# What needs to be done:
Your answer should be the lines below from the one with "### init.cpp" to the one with "### crosscomp/crosscomp.h", both included, given again exactly and with nothing added.

Saved data entries
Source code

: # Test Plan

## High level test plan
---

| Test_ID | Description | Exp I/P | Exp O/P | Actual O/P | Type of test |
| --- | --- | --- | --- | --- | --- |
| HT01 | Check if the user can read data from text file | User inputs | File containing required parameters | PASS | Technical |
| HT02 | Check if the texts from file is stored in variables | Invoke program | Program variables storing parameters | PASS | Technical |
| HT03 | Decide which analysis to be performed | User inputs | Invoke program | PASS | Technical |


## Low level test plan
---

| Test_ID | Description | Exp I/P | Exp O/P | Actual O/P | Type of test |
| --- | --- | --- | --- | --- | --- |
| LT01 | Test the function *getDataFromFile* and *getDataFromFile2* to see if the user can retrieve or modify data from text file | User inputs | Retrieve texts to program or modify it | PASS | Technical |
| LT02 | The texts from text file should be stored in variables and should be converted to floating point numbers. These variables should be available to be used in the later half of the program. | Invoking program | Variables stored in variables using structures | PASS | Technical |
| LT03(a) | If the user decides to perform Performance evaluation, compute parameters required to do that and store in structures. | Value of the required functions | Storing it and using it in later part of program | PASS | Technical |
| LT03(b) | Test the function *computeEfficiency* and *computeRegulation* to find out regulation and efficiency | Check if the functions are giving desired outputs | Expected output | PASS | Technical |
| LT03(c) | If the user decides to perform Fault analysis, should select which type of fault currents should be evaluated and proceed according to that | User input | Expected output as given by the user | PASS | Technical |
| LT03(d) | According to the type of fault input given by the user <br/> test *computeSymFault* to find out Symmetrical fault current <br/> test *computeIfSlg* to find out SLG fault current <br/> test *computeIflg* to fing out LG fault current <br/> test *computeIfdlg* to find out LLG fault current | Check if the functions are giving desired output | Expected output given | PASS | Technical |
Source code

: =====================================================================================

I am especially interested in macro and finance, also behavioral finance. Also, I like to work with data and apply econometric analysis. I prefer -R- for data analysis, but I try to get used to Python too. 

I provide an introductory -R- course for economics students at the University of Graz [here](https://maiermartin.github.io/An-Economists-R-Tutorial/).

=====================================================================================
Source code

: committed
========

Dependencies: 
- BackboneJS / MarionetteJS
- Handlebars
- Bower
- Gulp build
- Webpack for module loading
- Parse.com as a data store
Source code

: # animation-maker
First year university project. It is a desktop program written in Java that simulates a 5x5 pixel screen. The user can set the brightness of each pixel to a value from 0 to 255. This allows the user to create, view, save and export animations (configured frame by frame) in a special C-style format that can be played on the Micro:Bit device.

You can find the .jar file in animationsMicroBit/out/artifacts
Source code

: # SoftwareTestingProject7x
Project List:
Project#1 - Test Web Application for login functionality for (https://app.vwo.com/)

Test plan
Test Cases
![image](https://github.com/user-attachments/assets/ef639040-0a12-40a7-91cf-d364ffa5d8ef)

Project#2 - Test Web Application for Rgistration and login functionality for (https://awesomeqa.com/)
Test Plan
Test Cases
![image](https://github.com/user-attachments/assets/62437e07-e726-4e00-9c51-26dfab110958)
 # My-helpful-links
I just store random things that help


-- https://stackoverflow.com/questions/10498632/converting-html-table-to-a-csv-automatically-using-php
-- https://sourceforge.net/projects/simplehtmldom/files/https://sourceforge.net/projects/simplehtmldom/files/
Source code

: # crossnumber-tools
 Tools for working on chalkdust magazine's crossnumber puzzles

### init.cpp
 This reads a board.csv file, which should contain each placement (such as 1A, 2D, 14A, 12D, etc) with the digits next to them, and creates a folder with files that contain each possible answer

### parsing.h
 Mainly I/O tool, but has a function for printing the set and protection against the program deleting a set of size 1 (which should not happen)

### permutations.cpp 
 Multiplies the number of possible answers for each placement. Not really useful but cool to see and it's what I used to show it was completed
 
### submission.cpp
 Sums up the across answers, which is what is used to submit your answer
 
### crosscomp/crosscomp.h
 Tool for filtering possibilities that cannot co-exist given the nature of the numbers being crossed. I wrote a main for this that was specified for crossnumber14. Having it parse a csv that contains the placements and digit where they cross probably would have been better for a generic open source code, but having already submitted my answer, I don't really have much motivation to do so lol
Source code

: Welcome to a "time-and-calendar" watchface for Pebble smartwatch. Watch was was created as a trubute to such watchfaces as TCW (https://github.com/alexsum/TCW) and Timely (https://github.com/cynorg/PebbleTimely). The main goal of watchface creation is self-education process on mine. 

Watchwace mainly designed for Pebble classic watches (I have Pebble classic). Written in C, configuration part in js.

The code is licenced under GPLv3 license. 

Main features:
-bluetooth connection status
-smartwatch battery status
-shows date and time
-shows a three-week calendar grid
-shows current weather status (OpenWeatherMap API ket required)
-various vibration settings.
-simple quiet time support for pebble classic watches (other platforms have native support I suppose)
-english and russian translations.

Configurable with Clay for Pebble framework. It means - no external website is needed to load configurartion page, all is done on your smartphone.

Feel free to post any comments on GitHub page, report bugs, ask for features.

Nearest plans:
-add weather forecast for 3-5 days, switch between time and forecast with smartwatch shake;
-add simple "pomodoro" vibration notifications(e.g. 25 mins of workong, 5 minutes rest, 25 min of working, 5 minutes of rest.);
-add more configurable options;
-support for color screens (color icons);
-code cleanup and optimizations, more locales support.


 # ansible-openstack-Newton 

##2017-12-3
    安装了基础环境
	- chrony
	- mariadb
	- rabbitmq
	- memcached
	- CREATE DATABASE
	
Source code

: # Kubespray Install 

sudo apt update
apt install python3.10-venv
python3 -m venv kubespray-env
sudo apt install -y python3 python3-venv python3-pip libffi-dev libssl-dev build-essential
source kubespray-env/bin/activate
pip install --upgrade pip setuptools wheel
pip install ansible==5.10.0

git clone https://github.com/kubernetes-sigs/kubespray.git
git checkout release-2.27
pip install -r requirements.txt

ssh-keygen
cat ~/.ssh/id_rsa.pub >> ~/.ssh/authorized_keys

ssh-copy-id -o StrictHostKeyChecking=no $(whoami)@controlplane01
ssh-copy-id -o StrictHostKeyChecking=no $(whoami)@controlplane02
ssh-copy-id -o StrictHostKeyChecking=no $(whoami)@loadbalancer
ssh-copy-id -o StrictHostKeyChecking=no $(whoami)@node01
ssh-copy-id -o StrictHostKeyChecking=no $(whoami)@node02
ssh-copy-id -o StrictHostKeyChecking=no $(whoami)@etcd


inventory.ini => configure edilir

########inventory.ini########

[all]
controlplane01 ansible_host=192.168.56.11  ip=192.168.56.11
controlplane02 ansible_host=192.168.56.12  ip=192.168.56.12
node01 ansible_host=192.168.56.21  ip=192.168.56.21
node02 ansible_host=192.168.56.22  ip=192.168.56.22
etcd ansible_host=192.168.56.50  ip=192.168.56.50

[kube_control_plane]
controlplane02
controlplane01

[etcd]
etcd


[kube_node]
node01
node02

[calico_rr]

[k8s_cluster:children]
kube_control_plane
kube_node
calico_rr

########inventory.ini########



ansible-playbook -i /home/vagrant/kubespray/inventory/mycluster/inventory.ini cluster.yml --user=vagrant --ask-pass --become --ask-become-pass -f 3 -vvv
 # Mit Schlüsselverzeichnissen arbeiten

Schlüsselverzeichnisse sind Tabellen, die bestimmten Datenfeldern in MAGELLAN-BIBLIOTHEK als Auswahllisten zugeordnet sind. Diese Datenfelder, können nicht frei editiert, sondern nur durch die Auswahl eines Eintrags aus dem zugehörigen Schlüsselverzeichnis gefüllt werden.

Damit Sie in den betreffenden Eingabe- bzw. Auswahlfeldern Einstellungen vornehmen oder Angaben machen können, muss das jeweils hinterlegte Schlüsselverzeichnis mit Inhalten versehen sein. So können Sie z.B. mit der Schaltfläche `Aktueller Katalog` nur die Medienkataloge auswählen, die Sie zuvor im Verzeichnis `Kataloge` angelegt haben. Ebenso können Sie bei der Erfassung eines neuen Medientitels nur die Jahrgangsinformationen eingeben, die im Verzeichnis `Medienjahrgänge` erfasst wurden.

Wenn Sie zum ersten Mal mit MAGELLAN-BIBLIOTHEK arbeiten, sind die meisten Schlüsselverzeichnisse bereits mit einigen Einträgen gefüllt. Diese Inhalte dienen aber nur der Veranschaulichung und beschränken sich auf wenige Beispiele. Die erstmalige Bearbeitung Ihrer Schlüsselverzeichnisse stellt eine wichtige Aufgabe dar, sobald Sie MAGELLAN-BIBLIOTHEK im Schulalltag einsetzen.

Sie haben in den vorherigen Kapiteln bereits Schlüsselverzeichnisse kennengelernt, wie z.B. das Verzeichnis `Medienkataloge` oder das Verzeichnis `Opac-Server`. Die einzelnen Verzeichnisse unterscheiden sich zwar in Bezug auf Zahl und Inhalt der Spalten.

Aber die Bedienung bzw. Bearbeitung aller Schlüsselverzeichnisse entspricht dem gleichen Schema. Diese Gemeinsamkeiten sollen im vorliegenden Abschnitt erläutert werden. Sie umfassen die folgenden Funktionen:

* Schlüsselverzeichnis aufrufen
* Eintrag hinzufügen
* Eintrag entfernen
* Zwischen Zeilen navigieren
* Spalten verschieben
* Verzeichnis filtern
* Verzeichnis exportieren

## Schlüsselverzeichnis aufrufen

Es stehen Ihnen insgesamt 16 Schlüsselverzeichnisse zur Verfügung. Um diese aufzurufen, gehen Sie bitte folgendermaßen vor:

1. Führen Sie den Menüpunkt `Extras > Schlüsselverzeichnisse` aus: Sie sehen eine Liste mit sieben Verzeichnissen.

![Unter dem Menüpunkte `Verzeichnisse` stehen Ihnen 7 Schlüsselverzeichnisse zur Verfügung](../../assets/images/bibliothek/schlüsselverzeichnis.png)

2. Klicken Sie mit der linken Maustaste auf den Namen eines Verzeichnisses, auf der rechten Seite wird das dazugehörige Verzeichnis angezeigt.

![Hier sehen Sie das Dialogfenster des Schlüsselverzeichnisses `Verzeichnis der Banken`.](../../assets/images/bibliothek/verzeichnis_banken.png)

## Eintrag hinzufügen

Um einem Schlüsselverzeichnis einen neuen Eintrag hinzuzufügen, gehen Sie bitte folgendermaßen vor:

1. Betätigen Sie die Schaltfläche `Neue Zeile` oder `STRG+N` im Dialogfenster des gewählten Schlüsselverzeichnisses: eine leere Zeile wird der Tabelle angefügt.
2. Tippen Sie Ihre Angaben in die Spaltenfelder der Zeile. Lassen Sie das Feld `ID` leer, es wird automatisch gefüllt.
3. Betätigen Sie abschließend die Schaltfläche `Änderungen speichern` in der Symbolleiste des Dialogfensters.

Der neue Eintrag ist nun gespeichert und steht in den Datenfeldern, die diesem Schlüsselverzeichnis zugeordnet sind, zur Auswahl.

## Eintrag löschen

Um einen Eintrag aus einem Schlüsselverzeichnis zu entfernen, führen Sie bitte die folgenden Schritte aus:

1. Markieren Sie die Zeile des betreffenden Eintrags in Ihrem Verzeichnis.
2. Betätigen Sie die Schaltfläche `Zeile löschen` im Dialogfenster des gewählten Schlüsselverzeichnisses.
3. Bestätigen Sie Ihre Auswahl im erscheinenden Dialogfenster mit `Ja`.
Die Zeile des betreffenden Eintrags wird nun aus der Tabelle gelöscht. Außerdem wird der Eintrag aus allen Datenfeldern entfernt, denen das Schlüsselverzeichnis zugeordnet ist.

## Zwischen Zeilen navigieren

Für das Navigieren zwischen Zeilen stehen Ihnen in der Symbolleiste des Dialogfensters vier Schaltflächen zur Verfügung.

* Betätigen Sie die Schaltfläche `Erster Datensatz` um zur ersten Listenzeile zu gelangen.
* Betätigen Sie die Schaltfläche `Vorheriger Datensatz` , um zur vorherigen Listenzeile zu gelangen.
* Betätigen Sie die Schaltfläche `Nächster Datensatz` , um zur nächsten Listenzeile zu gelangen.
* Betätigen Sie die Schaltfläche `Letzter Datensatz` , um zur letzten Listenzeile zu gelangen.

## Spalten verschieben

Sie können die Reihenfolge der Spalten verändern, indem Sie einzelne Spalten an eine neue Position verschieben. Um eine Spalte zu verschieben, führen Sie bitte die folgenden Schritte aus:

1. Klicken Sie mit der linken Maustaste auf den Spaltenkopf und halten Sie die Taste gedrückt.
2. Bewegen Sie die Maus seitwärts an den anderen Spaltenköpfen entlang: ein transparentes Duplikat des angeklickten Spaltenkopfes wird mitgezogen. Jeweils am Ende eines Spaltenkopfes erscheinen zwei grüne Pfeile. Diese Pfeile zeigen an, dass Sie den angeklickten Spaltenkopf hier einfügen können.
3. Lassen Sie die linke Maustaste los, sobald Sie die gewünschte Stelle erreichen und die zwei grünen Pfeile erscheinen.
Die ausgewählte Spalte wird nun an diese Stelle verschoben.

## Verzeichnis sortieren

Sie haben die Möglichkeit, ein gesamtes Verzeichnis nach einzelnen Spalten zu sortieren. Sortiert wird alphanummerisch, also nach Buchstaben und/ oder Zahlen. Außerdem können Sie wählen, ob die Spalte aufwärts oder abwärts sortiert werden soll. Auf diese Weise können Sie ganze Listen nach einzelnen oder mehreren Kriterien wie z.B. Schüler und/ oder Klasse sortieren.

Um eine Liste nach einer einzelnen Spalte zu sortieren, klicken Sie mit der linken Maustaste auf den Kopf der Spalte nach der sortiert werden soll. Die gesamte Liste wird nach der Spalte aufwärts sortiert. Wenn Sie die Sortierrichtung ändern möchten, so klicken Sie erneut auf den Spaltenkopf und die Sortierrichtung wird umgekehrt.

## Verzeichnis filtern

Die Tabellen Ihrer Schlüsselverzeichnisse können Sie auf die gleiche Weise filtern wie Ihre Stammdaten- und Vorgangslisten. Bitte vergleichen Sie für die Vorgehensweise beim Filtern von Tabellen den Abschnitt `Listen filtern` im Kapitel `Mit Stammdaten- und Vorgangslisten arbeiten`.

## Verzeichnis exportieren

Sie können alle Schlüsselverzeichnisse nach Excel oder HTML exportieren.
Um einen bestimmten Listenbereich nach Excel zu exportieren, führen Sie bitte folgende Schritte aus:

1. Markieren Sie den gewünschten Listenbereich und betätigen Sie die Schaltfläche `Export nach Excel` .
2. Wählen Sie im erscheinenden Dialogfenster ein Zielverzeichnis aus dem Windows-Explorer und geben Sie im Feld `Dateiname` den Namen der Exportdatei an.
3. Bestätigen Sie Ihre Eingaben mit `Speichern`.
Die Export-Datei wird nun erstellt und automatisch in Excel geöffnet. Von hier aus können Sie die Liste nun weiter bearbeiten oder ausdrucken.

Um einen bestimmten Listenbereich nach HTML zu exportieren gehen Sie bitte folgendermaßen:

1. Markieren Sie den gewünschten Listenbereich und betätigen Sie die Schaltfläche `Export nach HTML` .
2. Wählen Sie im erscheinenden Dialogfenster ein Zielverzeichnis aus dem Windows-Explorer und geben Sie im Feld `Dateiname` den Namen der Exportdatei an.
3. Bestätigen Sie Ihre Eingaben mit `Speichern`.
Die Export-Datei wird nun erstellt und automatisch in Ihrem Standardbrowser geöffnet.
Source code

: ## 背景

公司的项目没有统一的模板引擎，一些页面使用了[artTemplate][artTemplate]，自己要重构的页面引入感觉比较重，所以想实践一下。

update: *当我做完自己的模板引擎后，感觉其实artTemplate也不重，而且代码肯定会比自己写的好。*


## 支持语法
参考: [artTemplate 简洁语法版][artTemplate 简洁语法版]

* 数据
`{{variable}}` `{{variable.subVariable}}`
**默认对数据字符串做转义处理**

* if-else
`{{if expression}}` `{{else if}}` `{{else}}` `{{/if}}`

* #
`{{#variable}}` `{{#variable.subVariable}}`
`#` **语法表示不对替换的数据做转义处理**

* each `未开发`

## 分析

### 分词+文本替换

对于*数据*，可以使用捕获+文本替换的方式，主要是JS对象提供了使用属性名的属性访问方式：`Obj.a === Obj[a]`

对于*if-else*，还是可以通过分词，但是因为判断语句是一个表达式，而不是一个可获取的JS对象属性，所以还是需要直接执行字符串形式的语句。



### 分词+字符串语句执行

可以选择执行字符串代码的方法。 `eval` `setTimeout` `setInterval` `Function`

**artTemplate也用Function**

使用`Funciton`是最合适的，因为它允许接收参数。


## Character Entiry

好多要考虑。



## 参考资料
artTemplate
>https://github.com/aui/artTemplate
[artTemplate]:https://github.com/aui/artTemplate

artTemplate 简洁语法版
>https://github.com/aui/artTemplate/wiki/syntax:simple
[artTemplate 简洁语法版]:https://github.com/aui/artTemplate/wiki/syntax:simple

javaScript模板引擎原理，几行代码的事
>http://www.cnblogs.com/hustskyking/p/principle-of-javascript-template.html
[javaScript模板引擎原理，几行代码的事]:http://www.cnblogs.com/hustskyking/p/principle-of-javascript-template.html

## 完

# Task response:
### init.cpp
 This reads a board.csv file, which should contain each placement (such as 1A, 2D, 14A, 12D, etc) with the digits next to them, and creates a folder with files that contain each possible answer

### parsing.h
 Mainly I/O tool, but has a function for printing the set and protection against the program deleting a set of size 1 (which should not happen)

### permutations.cpp 
 Multiplies the number of possible answers for each placement. Not really useful but cool to see and it's what I used to show it was completed
 
### submission.cpp
 Sums up the across answers, which is what is used to submit your answer
 
### crosscomp/crosscomp.h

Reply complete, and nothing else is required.